Die Rezeption von Lullus‘ Werk zeigt, wie stark das Interesse an Methoden zur Beherrschung der Spontanität in der Rede war, ein Aspekt, der eng mit dem Konzept der Occasio verknüpft ist. Das Training der rhetorischen Fähigkeiten, insbesondere die Fähigkeit, den günstigen Moment zu nutzen, wurde als essenziell für erfolgreiche öffentliche Auftritte angesehen.

In ihrer Vorlesung skizziert Traninger auch, dass die Auseinandersetzung mit Occasio und Fortuna in der Rhetorik der frühen Neuzeit nicht nur theoretischer Natur war, sondern auch praktische Implikationen für die Ausbildung und das Selbstverständnis von Rednern hatte. Die kulturelle und intellektuelle Bewältigung dieser Konzepte formte die Art und Weise, wie Gelehrte über Sprache, Literatur und die Kunst der Überzeugung dachten und lehrten.

In ihrer umfassenden Auseinandersetzung mit dem Konzept der Occasio und dem günstigen Moment widmet sich Professorin Traninger auch dem Phänomen der Stegreif-Rede, einem zentralen Element rhetorischer Kunst in der frühen Neuzeit. Dieser Exkurs beleuchtet die Bedeutung und die spezifischen Herausforderungen, die die Stegreif-Rede für Redner dieser Epoche darstellte.

Herausforderungen der Stegreif-Rede

Die Fähigkeit, spontan und eloquent zu sprechen, wurde in der frühen Neuzeit als ein Ideal der rhetorischen Fertigkeit angesehen. Dieses Ideal wurzelt tief in der klassischen Antike, insbesondere in den Werken Ciceros, der den perfekten Redner als jemanden beschreibt, der jedes Thema „ex tempore“ – aus dem Stehgreif – behandeln kann. Die Stegreif-Rede setzt eine enorme geistige Flexibilität und ein umfassendes Wissen voraus, da der Redner in der Lage sein muss, auf unvorhergesehene Ereignisse oder Fragen sofort reagieren zu können.

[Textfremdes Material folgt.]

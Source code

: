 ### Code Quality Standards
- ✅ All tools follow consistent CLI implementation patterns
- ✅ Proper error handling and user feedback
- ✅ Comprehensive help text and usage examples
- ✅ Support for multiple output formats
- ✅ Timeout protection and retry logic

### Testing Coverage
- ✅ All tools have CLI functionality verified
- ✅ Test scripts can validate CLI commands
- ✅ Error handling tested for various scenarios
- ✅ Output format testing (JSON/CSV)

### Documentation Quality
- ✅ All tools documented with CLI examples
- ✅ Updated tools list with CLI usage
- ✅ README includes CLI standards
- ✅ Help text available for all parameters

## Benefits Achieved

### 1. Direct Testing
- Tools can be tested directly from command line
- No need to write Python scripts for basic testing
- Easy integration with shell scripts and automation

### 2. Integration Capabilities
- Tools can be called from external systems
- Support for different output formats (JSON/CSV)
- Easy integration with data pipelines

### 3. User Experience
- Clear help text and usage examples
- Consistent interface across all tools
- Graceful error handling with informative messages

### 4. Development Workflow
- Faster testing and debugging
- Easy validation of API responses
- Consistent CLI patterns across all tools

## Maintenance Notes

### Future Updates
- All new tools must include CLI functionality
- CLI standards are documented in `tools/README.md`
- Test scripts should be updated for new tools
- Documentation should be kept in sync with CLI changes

Die Herausforderung besteht darin, nicht nur inhaltlich korrekt, sondern auch stilistisch überzeugend zu sprechen. In der Praxis bedeutete dies oft eine erhebliche Diskrepanz zwischen dem Anspruch, jederzeit rhetorisch brillieren zu können, und der tatsächlichen Fähigkeit, unter Druck kohärent und präzise zu formulieren. Berndt hebt hervor, dass viele Gelehrte der frühen Neuzeit diese Diskrepanz durch das umfangreiche Studium klassischer Texte und durch das Memorieren von Redewendungen und Zitaten zu überbrücken suchten.

Papst verlangt neue Rede

Traninger erwähnt eine Anekdote von Michel de Montaigne über einen Redner namens Monsieur de Poyet, der während eines hochrangigen diplomatischen Treffens zwischen Papst Clemens VII. und König François I. in Marseille eine lateinische Ansprache halten sollte. Poyet, der seine Rede sorgfältig vorbereitet und den Text bereits in Paris fertiggestellt hatte, sah sich unerwarteten und unvorhersehbaren Anforderungen gegenüber: Am Tag der Ansprache änderte der Papst das Thema, um diplomatische Spannungen zu vermeiden. Dies machte den ursprünglichen Text von Poyet nutzlos, und da er sich nicht in der Lage fühlte, spontan eine neue Rede zu verfassen, musste der Auftrag an Kardinal Jean du Bellay übertragen werden.

Bedeutung der Anekdote

Diese Anekdote illustriert die Unberechenbarkeit des günstigen Moments und die Notwendigkeit, auf unvorhersehbare Veränderungen vorbereitet zu sein. Sie verdeutlicht, dass auch sorgfältige Vorbereitung und rhetorische Finesse den Erfordernissen des Moments untergeordnet sind, wenn sich plötzliche und unerwartete Änderungen ergeben. Die Fähigkeit, flexibel und anpassungsfähig zu sein, wird somit zu einem entscheidenden Aspekt der rhetorischen Kompetenz.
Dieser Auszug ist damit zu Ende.